### What you need to do
Some lines in the listing hold the word "password". Return each of them.

### Dataset records
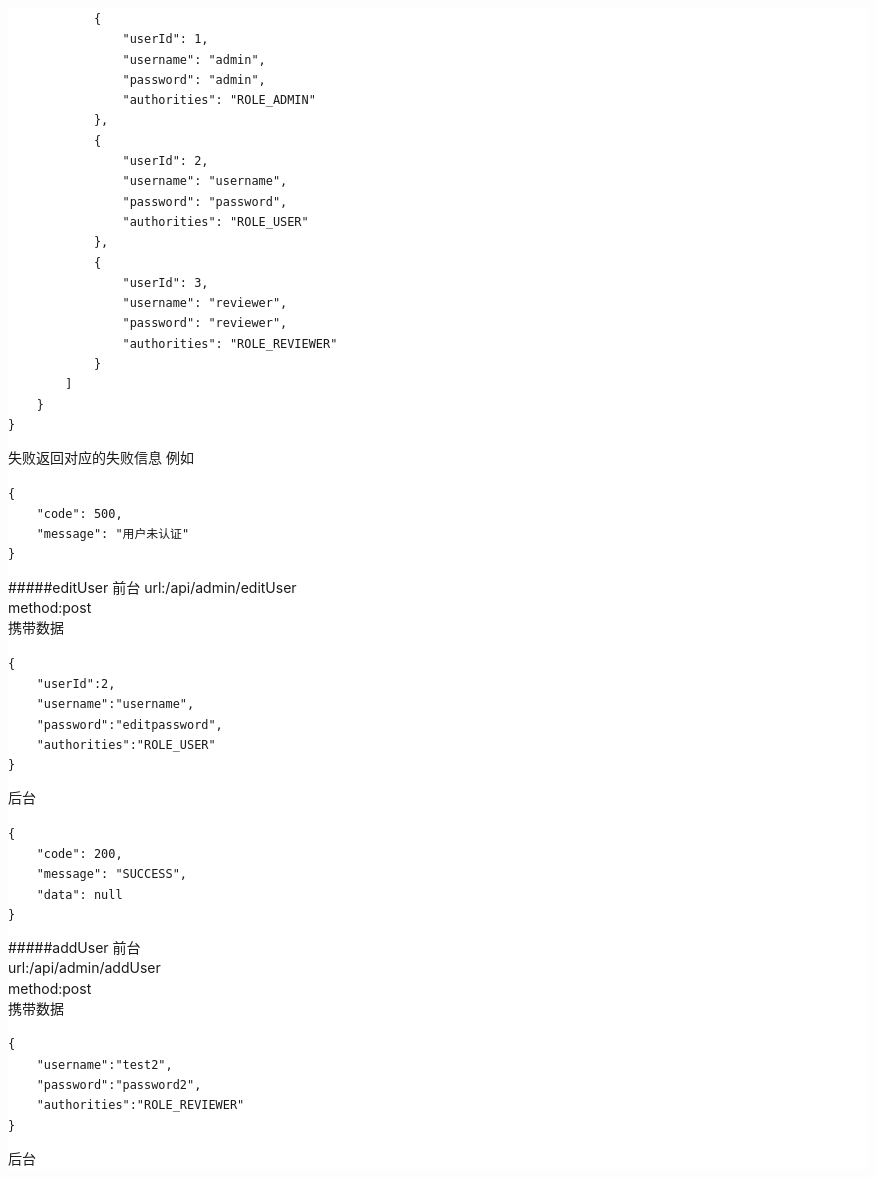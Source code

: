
 ```
            {
                "userId": 1,
                "username": "admin",
                "password": "admin",
                "authorities": "ROLE_ADMIN"
            },
            {
                "userId": 2,
                "username": "username",
                "password": "password",
                "authorities": "ROLE_USER"
            },
            {
                "userId": 3,
                "username": "reviewer",
                "password": "reviewer",
                "authorities": "ROLE_REVIEWER"
            }
        ]
    }
}
```
失败返回对应的失败信息
例如
```
{
    "code": 500,
    "message": "用户未认证"
}
```
#####editUser
前台
url:/api/admin/editUser  
method:post  
携带数据  
```
{
	"userId":2,
	"username":"username",
	"password":"editpassword",
	"authorities":"ROLE_USER"
}
```
后台
```
{
    "code": 200,
    "message": "SUCCESS",
    "data": null
}
```
#####addUser
前台  
url:/api/admin/addUser  
method:post  
携带数据
```
{
	"username":"test2",
	"password":"password2",
	"authorities":"ROLE_REVIEWER"
}
```
后台
```
```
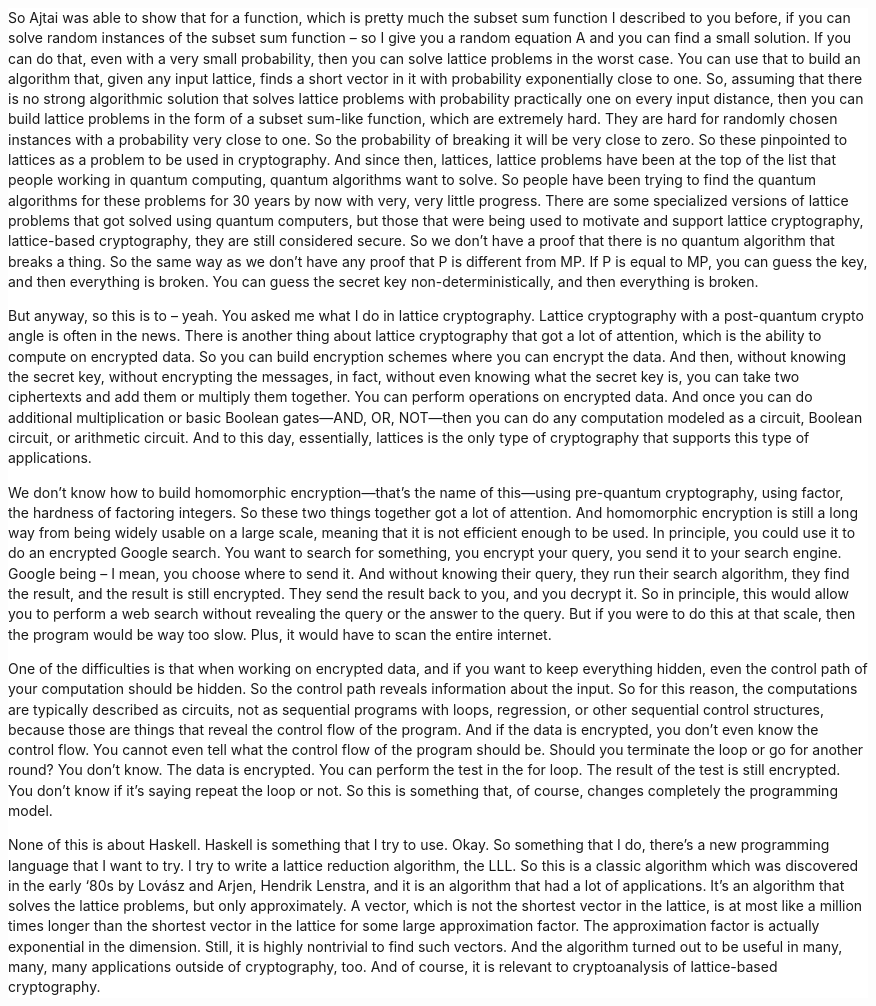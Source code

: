 So Ajtai was able to show that for a function, which is pretty much the subset sum function I described to you before, if you can solve random instances of the subset sum function – so I give you a random equation A and you can find a small solution. If you can do that, even with a very small probability, then you can solve lattice problems in the worst case. You can use that to build an algorithm that, given any input lattice, finds a short vector in it with probability exponentially close to one. So, assuming that there is no strong algorithmic solution that solves lattice problems with probability practically one on every input distance, then you can build lattice problems in the form of a subset sum-like function, which are extremely hard. They are hard for randomly chosen instances with a probability very close to one. So the probability of breaking it will be very close to zero. So these pinpointed to lattices as a problem to be used in cryptography. And since then, lattices, lattice problems have been at the top of the list that people working in quantum computing, quantum algorithms want to solve. So people have been trying to find the quantum algorithms for these problems for 30 years by now with very, very little progress. There are some specialized versions of lattice problems that got solved using quantum computers, but those that were being used to motivate and support lattice cryptography, lattice-based cryptography, they are still considered secure. So we don’t have a proof that there is no quantum algorithm that breaks a thing. So the same way as we don’t have any proof that P is different from MP. If P is equal to MP, you can guess the key, and then everything is broken. You can guess the secret key non-deterministically, and then everything is broken. 

But anyway, so this is to – yeah. You asked me what I do in lattice cryptography. Lattice cryptography with a post-quantum crypto angle is often in the news. There is another thing about lattice cryptography that got a lot of attention, which is the ability to compute on encrypted data. So you can build encryption schemes where you can encrypt the data. And then, without knowing the secret key, without encrypting the messages, in fact, without even knowing what the secret key is, you can take two ciphertexts and add them or multiply them together. You can perform operations on encrypted data. And once you can do additional multiplication or basic Boolean gates—AND, OR, NOT—then you can do any computation modeled as a circuit, Boolean circuit, or arithmetic circuit. And to this day, essentially, lattices is the only type of cryptography that supports this type of applications. 

We don’t know how to build homomorphic encryption—that’s the name of this—using pre-quantum cryptography, using factor, the hardness of factoring integers. So these two things together got a lot of attention. And homomorphic encryption is still a long way from being widely usable on a large scale, meaning that it is not efficient enough to be used. In principle, you could use it to do an encrypted Google search. You want to search for something, you encrypt your query, you send it to your search engine. Google being – I mean, you choose where to send it. And without knowing their query, they run their search algorithm, they find the result, and the result is still encrypted. They send the result back to you, and you decrypt it. So in principle, this would allow you to perform a web search without revealing the query or the answer to the query. But if you were to do this at that scale, then the program would be way too slow. Plus, it would have to scan the entire internet. 

One of the difficulties is that when working on encrypted data, and if you want to keep everything hidden, even the control path of your computation should be hidden. So the control path reveals information about the input. So for this reason, the computations are typically described as circuits, not as sequential programs with loops, regression, or other sequential control structures, because those are things that reveal the control flow of the program. And if the data is encrypted, you don’t even know the control flow. You cannot even tell what the control flow of the program should be. Should you terminate the loop or go for another round? You don’t know. The data is encrypted. You can perform the test in the for loop. The result of the test is still encrypted. You don’t know if it’s saying repeat the loop or not. So this is something that, of course, changes completely the programming model. 

None of this is about Haskell. Haskell is something that I try to use. Okay. So something that I do, there’s a new programming language that I want to try. I try to write a lattice reduction algorithm, the LLL. So this is a classic algorithm which was discovered in the early ‘80s by Lovász and Arjen, Hendrik Lenstra, and it is an algorithm that had a lot of applications. It’s an algorithm that solves the lattice problems, but only approximately. A vector, which is not the shortest vector in the lattice, is at most like a million times longer than the shortest vector in the lattice for some large approximation factor. The approximation factor is actually exponential in the dimension. Still, it is highly nontrivial to find such vectors. And the algorithm turned out to be useful in many, many, many applications outside of cryptography, too. And of course, it is relevant to cryptoanalysis of lattice-based cryptography. 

### Task answer
                "password": "admin",
                "password": "password",
                "password": "reviewer",
	"password":"editpassword",
	"password":"password2",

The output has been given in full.